Small update. Dave and I talked off-ticket about this, and here's a small drawing to clarify what the original plan was:

1 ---> 2 ---> 3 ---> 4 ---> 5 ---> 6 ---> ...      MASTER BRANCH ON SVN MIRROR
        \      \      \      \      \
         \      \      \      \      \
          A ---> B ---> C ---> D ---> E ---> ...   LIBRARY BRANCH ON SVN MIRROR
          :      :      :      :
          :      :      :      :
          A1 --> B1 --> C1 --> D1                  LIBRARY REPO

(1) is some arbitrary old commit in the repo, perhaps the first commit ever.

(2) is subversion HEAD as of today, the state where we start from.

(A) is the modularized state for HEAD as of today.
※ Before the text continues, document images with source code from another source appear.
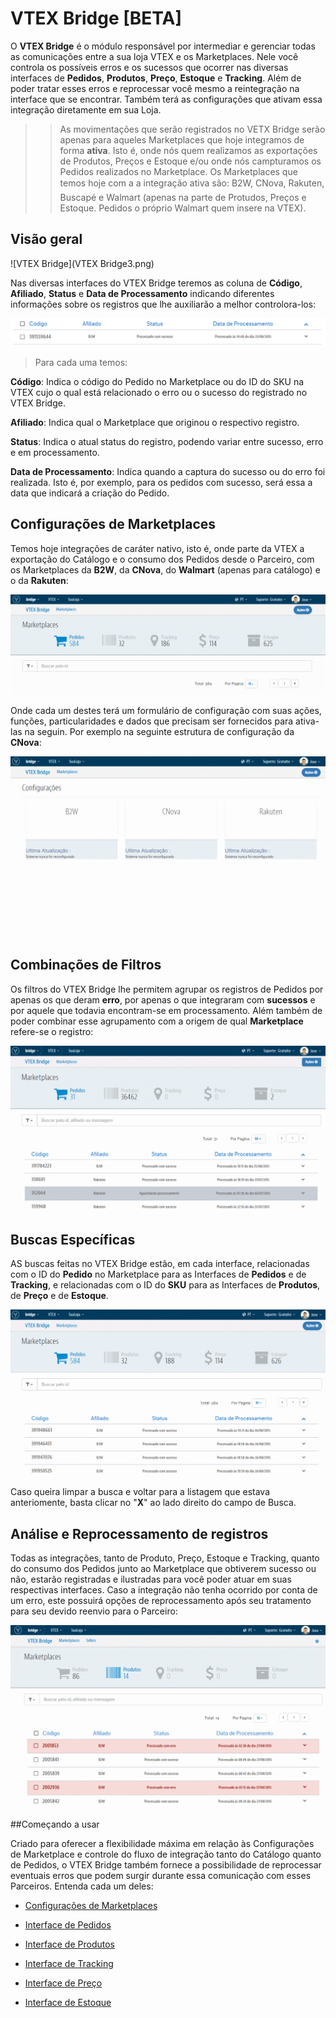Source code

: #  VTEX Bridge [BETA]
O **VTEX Bridge** é o módulo responsável por intermediar e gerenciar todas as comunicações entre a sua loja VTEX e os Marketplaces. Nele você controla os possíveis erros e os sucessos que ocorrer nas diversas interfaces de **Pedidos**, **Produtos**, **Preço**, **Estoque** e **Tracking**. Além de poder tratar esses erros e reprocessar você mesmo a reintegração na interface que se encontrar. Também terá as configurações que ativam essa integração diretamente em sua Loja.

>>As movimentações que serão registrados no VETX Bridge serão apenas para aqueles Marketplaces que hoje integramos de forma **ativa**. Isto é, onde nós quem realizamos as exportações de Produtos, Preços e Estoque e/ou onde nós campturamos os Pedidos realizados no Marketplace. Os Marketplaces que temos hoje com a a integração ativa são: B2W, CNova, Rakuten, Buscapé e Walmart (apenas na parte de Protudos, Preços e Estoque. Pedidos o próprio Walmart quem insere na VTEX).

## Visão geral

![VTEX Bridge](VTEX Bridge3.png)

Nas diversas interfaces do VTEX Bridge teremos as coluna de **Código**, **Afiliado**, **Status** e **Data de Processamento** indicando diferentes informações sobre os registros que lhe auxiliarão a melhor controlora-los:

![Colunas de informações](V_pedidos_colunas.png)
>Para cada uma temos:

**Código**: Indica o código do Pedido no Marketplace ou do ID do SKU na VTEX cujo o qual está relacionado o erro ou o sucesso do registrado no VTEX Bridge.

**Afiliado**: Indica qual o Marketplace que originou o respectivo registro.

**Status**: Indica o atual status do registro, podendo variar entre sucesso, erro e em processamento.

**Data de Processamento**: Indica quando a captura do sucesso ou do erro foi realizada. Isto é, por exemplo, para os pedidos com sucesso, será essa a data que indicará a criação do Pedido.

## Configurações de Marketplaces
Temos hoje integrações de caráter nativo, isto é, onde parte da VTEX a exportação do Catálogo e o consumo dos Pedidos desde o Parceiro, com os Marketplaces da **B2W**, da **CNova**, do **Walmart** (apenas para catálogo) e o da **Rakuten**:

![Configurações de Marketplaces](V_newconfig.gif)

Onde cada um destes terá um formulário de configuração com suas ações, funções, particularidades e dados que precisam ser fornecidos para ativa-las na seguin. Por exemplo na seguinte estrutura de configuração da **CNova**:

![Configuração Bridge](V_newconfig_cnova.gif)

## Combinações de Filtros

Os filtros do VTEX Bridge lhe permitem agrupar os registros de Pedidos por apenas os que deram **erro**, por apenas o que integraram com **sucessos** e por aquele que todavia encontram-se em processamento. Além também de poder combinar esse agrupamento com a origem de qual **Marketplace** refere-se o registro:

![Filtnnado Pedido](V_Pedidos_Filtro.gif)

## Buscas Específicas

AS buscas feitas no VTEX Bridge estão, em cada interface, relacionadas com o ID do **Pedido** no Marketplace para as Interfaces de **Pedidos** e de **Tracking**, e relacionadas com o ID do **SKU** para as Interfaces de **Produtos**, de **Preço** e de **Estoque**.

![Ralizando busca](V_newsearch.gif)

Caso queira limpar a busca e voltar para a listagem que estava anteriomente, basta clicar no "**X**" ao lado direito do campo de Busca.

##  Análise e Reprocessamento de registros
Todas as integrações, tanto de Produto, Preço, Estoque e Tracking, quanto do consumo dos Pedidos junto ao Marketplace que obtiverem sucesso ou não, estarão registradas e ilustradas para você poder atuar em suas respectivas interfaces. Caso a integração não tenha ocorrido por conta de um erro, este possuirá opções de reprocessamento após seu tratamento para seu devido reenvio para o Parceiro:

![Reprocessando erro](V_produto_removendo_erro.gif)

##Começando a usar

Criado para oferecer a flexibilidade máxima em relação às Configurações de Marketplace e controle do fluxo de integração tanto do Catálogo quanto de Pedidos, o VTEX Bridge também fornece a possibilidade de reprocessar eventuais erros que podem surgir durante essa comunicação com esses Parceiros. Entenda cada um deles:

* [Configurações de Marketplaces](configuracoes-de-marketplace\README.md)

* [Interface de Pedidos](interface-de-pedidos\README.md)

* [Interface de Produtos](interface-de-produto\README.md)

* [Interface de Tracking](interface-de-tracking\README.md)

* [Interface de Preço](interface-de-preco\README.md)

* [Interface de Estoque](interface-de-estoque\README.md)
(B), (C), etc are the merges that sync with update subversion.

(A1), (B1).. are the tree state of (A), (B).. in the new library repository. The dotted lines represent graft relationships.

ericniebler commented 14 years ago

I have asked about our conversion to git on the git mailing list. The thread is here:

http://thread.gmane.org/gmane.comp.version-control.git/150270

The suggestions so far include git-filter-branch, --tree-filter, and svn2git. The later looks like an interesting suggestion, and is how KDE migrated. Like ours, their migration also included a refactorization into separate repositories. Anybody have any experience with it?

dabrahams commented 14 years ago

The suggestions so far include git-filter-branch, --tree-filter, and svn2git.

These are in three different categories:

git-filter-branch: a git command that writes filtered copies of the commits on a branch in a given repo and resets the branch head
--tree-filter: an option to said command
svn2git: a tool that converts SVN history to Git history

It seems, whatever else happens, one has to start with #3 or some equivalent.

The only reason I can see to use filter-branch would be to rewrite history so that each library's own repo gets a history that contains only the files owned by that library. However, doing that correctly seems difficult at best and even if we could do it, I don't think the result would be all that useful, because it wouldn't reflect the true nature of pre-modularized boost: there are some tangled dependencies, and occasionally sweeping changes are made by one person across several libraries.

In this thread I've been suggesting that each library's Git history include the un-modularized state and the modularization changes (file moves and deletes that take us from un-modularized to modularized). One way we could do that is to start every library's Git repo from a clone of the SVN mirror, but that would be very inefficient for anyone with multiple boost library repositories on his machine. So instead I think we should have the first commit of every library repo look identical: a snapshot of the latest SVN state (no history). Then, if someone wants to see further back in a given library's history, he can graft on the changes from the final state of the SVN mirror.

Make sense?

ericniebler commented 14 years ago

I think so, but you and I should get together so I can be sure I'm understanding. IIUC, you'd like to leave ancient (pre-modularlized) history in a frozen repository cloned from boost svn. And when you pull down an individual library, you still pull down all of boost, but minus the history. That means pulling down all of boost means pulling down boost >100 times (without history), is that right? I think I'm still confused.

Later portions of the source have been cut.